WHAT IS REQUIRED: Transcribe, exactly as they appear, only the lines from the one holding "- [x] Continuous testing setup documented" through the end of the entries below.

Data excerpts
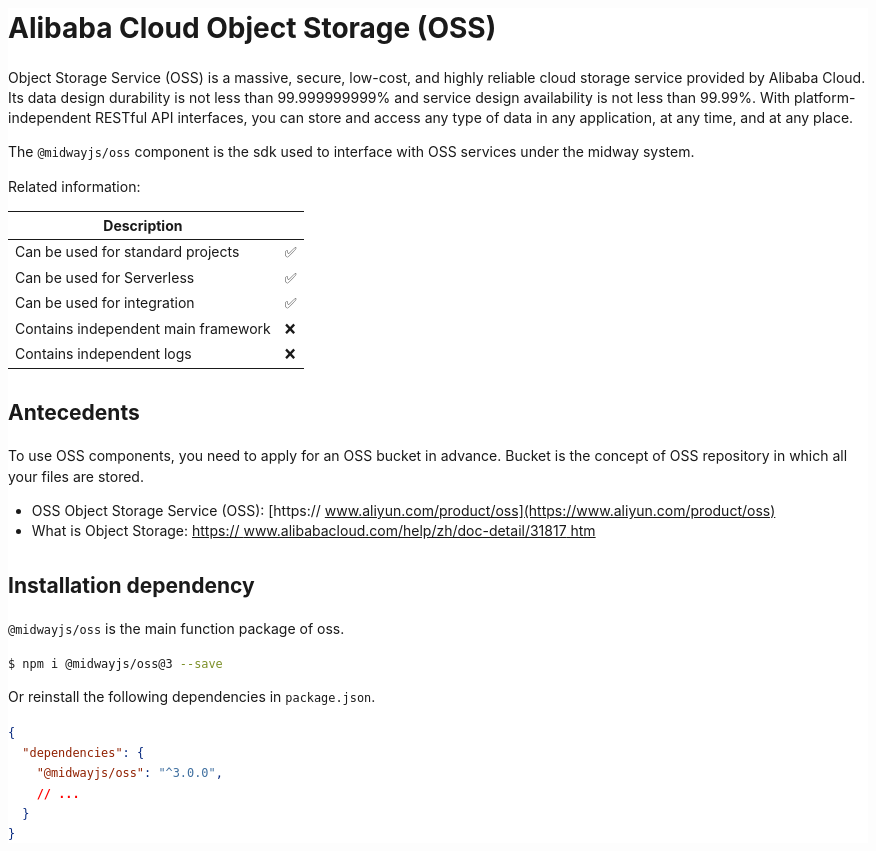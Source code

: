 # Alibaba Cloud Object Storage (OSS)

Object Storage Service (OSS) is a massive, secure, low-cost, and highly reliable cloud storage service provided by Alibaba Cloud. Its data design durability is not less than 99.999999999% and service design availability is not less than 99.99%. With platform-independent RESTful API interfaces, you can store and access any type of data in any application, at any time, and at any place.

The `@midwayjs/oss` component is the sdk used to interface with OSS services under the midway system.

Related information:

| Description |      |
| ----------------- | ---- |
| Can be used for standard projects | ✅ |
| Can be used for Serverless | ✅ |
| Can be used for integration | ✅ |
| Contains independent main framework | ❌ |
| Contains independent logs | ❌ |



## Antecedents


To use OSS components, you need to apply for an OSS bucket in advance. Bucket is the concept of OSS repository in which all your files are stored.


- OSS Object Storage Service (OSS): [https:// www.aliyun.com/product/oss](https://www.aliyun.com/product/oss)
- What is Object Storage: [https:// www.alibabacloud.com/help/zh/doc-detail/31817 htm](https://www.alibabacloud.com/help/zh/doc-detail/31817.htm)


## Installation dependency

`@midwayjs/oss` is the main function package of oss.

```bash
$ npm i @midwayjs/oss@3 --save
```
Or reinstall the following dependencies in `package.json`.

```json
{
  "dependencies": {
    "@midwayjs/oss": "^3.0.0",
    // ...
  }
}
```
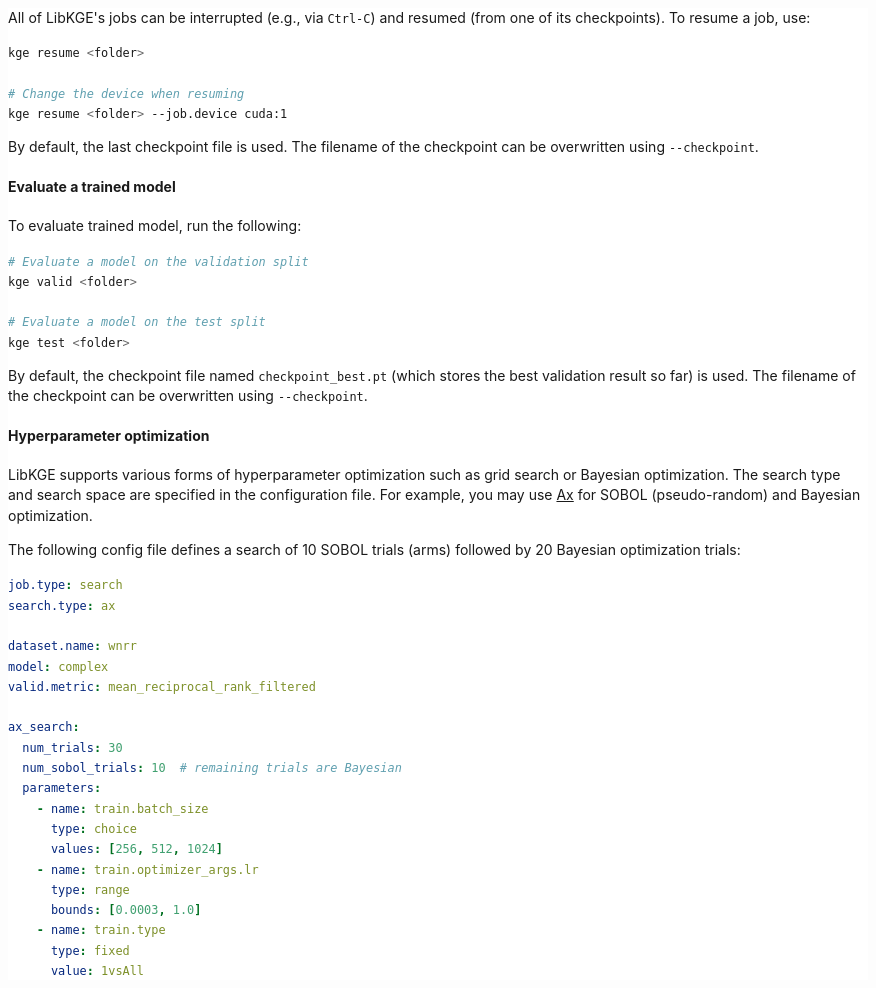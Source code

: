 All of LibKGE's jobs can be interrupted (e.g., via `Ctrl-C`) and resumed (from one of its checkpoints). To resume a job, use:

```sh
kge resume <folder>

# Change the device when resuming
kge resume <folder> --job.device cuda:1
```

By default, the last checkpoint file is used. The filename of the checkpoint can be overwritten using ``--checkpoint``.


#### Evaluate a trained model

To evaluate trained model, run the following:

```sh
# Evaluate a model on the validation split
kge valid <folder>

# Evaluate a model on the test split
kge test <folder>
```

By default, the checkpoint file named ``checkpoint_best.pt`` (which stores the best validation result so far) is used. The filename of the checkpoint can be overwritten using ``--checkpoint``.

#### Hyperparameter optimization

LibKGE supports various forms of hyperparameter optimization such as grid search
or Bayesian optimization. The search type and search space are specified in the
configuration file. For example, you may use [Ax](https://ax.dev/) for SOBOL
(pseudo-random) and Bayesian optimization.

The following config file defines a search of 10 SOBOL trials (arms) followed by
20 Bayesian optimization trials:

```yaml
job.type: search
search.type: ax

dataset.name: wnrr
model: complex
valid.metric: mean_reciprocal_rank_filtered

ax_search:
  num_trials: 30
  num_sobol_trials: 10  # remaining trials are Bayesian
  parameters:
    - name: train.batch_size
      type: choice
      values: [256, 512, 1024]
    - name: train.optimizer_args.lr
      type: range
      bounds: [0.0003, 1.0]
    - name: train.type
      type: fixed
      value: 1vsAll
```
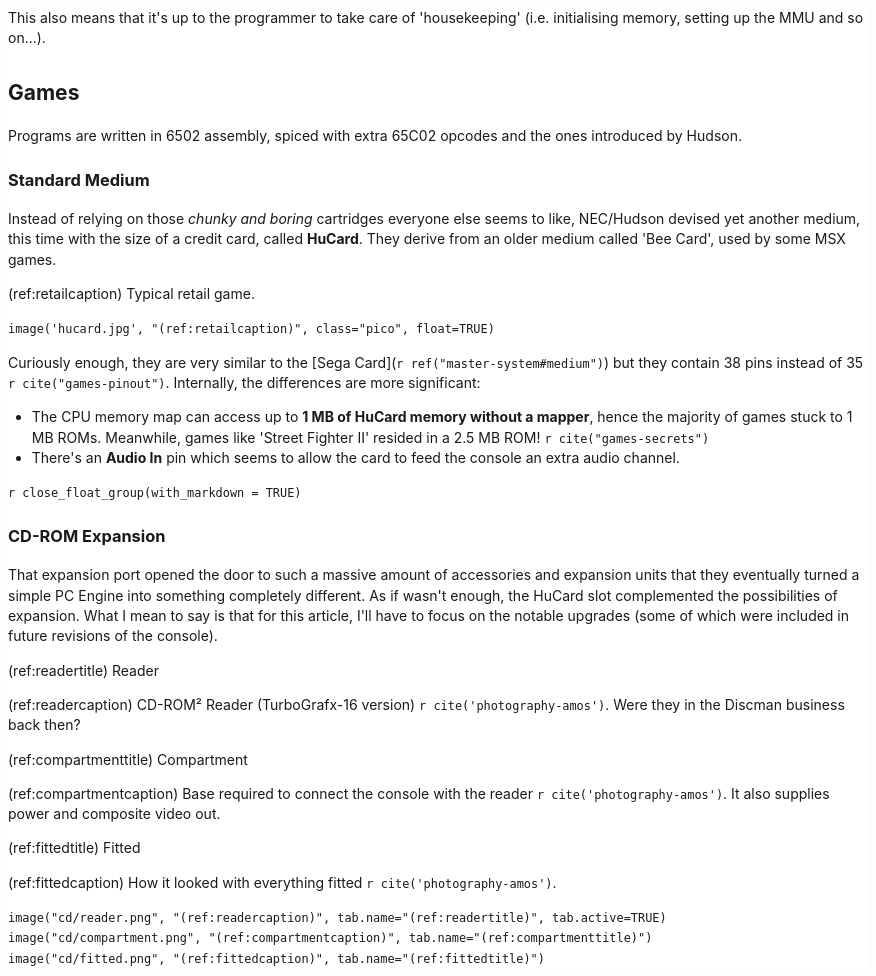 This also means that it's up to the programmer to take care of 'housekeeping' (i.e. initialising memory, setting up the MMU and so on...).

## Games

Programs are written in 6502 assembly, spiced with extra 65C02 opcodes and the ones introduced by Hudson.

### Standard Medium

Instead of relying on those *chunky and boring* cartridges everyone else seems to like, NEC/Hudson devised yet another medium, this time with the size of a credit card, called **HuCard**. They derive from an older medium called 'Bee Card', used by some MSX games.

(ref:retailcaption) Typical retail game.

```{r fig.cap="(ref:retailcaption)", open_float_group=TRUE, fig.align='center'}
image('hucard.jpg', "(ref:retailcaption)", class="pico", float=TRUE)
```

Curiously enough, they are very similar to the [Sega Card](`r ref("master-system#medium")`) but they contain 38 pins instead of 35 `r cite("games-pinout")`. Internally, the differences are more significant:

- The CPU memory map can access up to **1 MB of HuCard memory without a mapper**, hence the majority of games stuck to 1 MB ROMs. Meanwhile, games like 'Street Fighter II' resided in a 2.5 MB ROM! `r cite("games-secrets")`
- There's an **Audio In** pin which seems to allow the card to feed the console an extra audio channel. 

`r close_float_group(with_markdown = TRUE)`

### CD-ROM Expansion

That expansion port opened the door to such a massive amount of accessories and expansion units that they eventually turned a simple PC Engine into something completely different. As if wasn't enough, the HuCard slot complemented the possibilities of expansion. What I mean to say is that for this article, I'll have to focus on the notable upgrades (some of which were included in future revisions of the console).

(ref:readertitle) Reader

(ref:readercaption) CD-ROM² Reader (TurboGrafx-16 version) `r cite('photography-amos')`. Were they in the Discman business back then?

(ref:compartmenttitle) Compartment

(ref:compartmentcaption) Base required to connect the console with the reader `r cite('photography-amos')`. It also supplies power and composite video out.

(ref:fittedtitle) Fitted

(ref:fittedcaption) How it looked with everything fitted `r cite('photography-amos')`.

```{r fig.cap=c("(ref:readercaption)", "(ref:compartmentcaption)", "(ref:fittedcaption)"), open_float_group=TRUE, tab.nested=TRUE, tab.float=TRUE}
image("cd/reader.png", "(ref:readercaption)", tab.name="(ref:readertitle)", tab.active=TRUE)
image("cd/compartment.png", "(ref:compartmentcaption)", tab.name="(ref:compartmenttitle)")
image("cd/fitted.png", "(ref:fittedcaption)", tab.name="(ref:fittedtitle)")
```
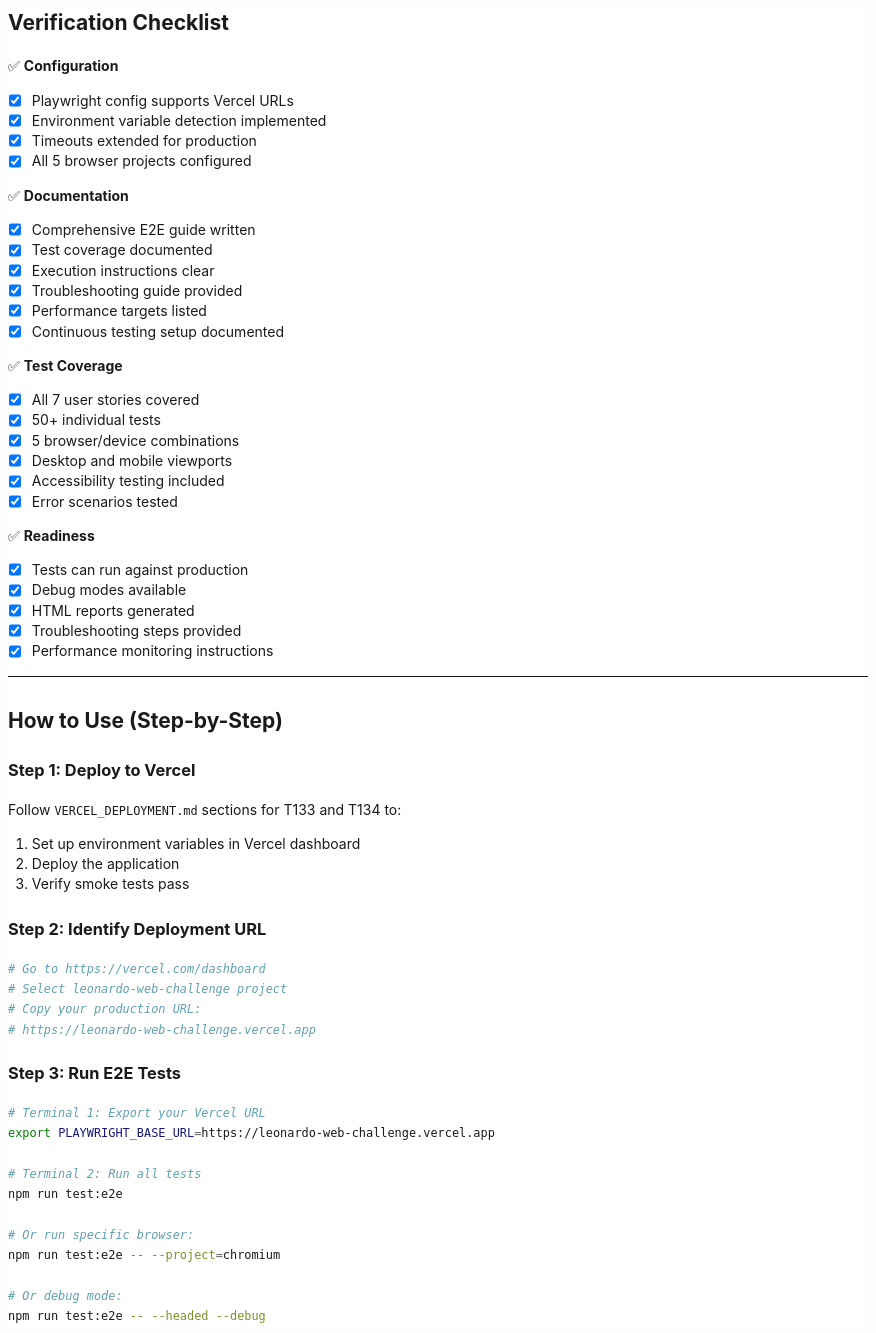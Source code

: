
## Verification Checklist

✅ **Configuration**
- [x] Playwright config supports Vercel URLs
- [x] Environment variable detection implemented
- [x] Timeouts extended for production
- [x] All 5 browser projects configured

✅ **Documentation**
- [x] Comprehensive E2E guide written
- [x] Test coverage documented
- [x] Execution instructions clear
- [x] Troubleshooting guide provided
- [x] Performance targets listed
- [x] Continuous testing setup documented

✅ **Test Coverage**
- [x] All 7 user stories covered
- [x] 50+ individual tests
- [x] 5 browser/device combinations
- [x] Desktop and mobile viewports
- [x] Accessibility testing included
- [x] Error scenarios tested

✅ **Readiness**
- [x] Tests can run against production
- [x] Debug modes available
- [x] HTML reports generated
- [x] Troubleshooting steps provided
- [x] Performance monitoring instructions

---

## How to Use (Step-by-Step)

### Step 1: Deploy to Vercel
Follow `VERCEL_DEPLOYMENT.md` sections for T133 and T134 to:
1. Set up environment variables in Vercel dashboard
2. Deploy the application
3. Verify smoke tests pass

### Step 2: Identify Deployment URL
```bash
# Go to https://vercel.com/dashboard
# Select leonardo-web-challenge project
# Copy your production URL:
# https://leonardo-web-challenge.vercel.app
```

### Step 3: Run E2E Tests
```bash
# Terminal 1: Export your Vercel URL
export PLAYWRIGHT_BASE_URL=https://leonardo-web-challenge.vercel.app

# Terminal 2: Run all tests
npm run test:e2e

# Or run specific browser:
npm run test:e2e -- --project=chromium

# Or debug mode:
npm run test:e2e -- --headed --debug
```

COMPLETED TASK:
- [x] Continuous testing setup documented

✅ **Test Coverage**
- [x] All 7 user stories covered
- [x] 50+ individual tests
- [x] 5 browser/device combinations
- [x] Desktop and mobile viewports
- [x] Accessibility testing included
- [x] Error scenarios tested

✅ **Readiness**
- [x] Tests can run against production
- [x] Debug modes available
- [x] HTML reports generated
- [x] Troubleshooting steps provided
- [x] Performance monitoring instructions

---

## How to Use (Step-by-Step)

### Step 1: Deploy to Vercel
Follow `VERCEL_DEPLOYMENT.md` sections for T133 and T134 to:
1. Set up environment variables in Vercel dashboard
2. Deploy the application
3. Verify smoke tests pass

### Step 2: Identify Deployment URL
```bash
# Go to https://vercel.com/dashboard
# Select leonardo-web-challenge project
# Copy your production URL:
# https://leonardo-web-challenge.vercel.app
```

### Step 3: Run E2E Tests
```bash
# Terminal 1: Export your Vercel URL
export PLAYWRIGHT_BASE_URL=https://leonardo-web-challenge.vercel.app

# Terminal 2: Run all tests
npm run test:e2e

# Or run specific browser:
npm run test:e2e -- --project=chromium

# Or debug mode:
npm run test:e2e -- --headed --debug
```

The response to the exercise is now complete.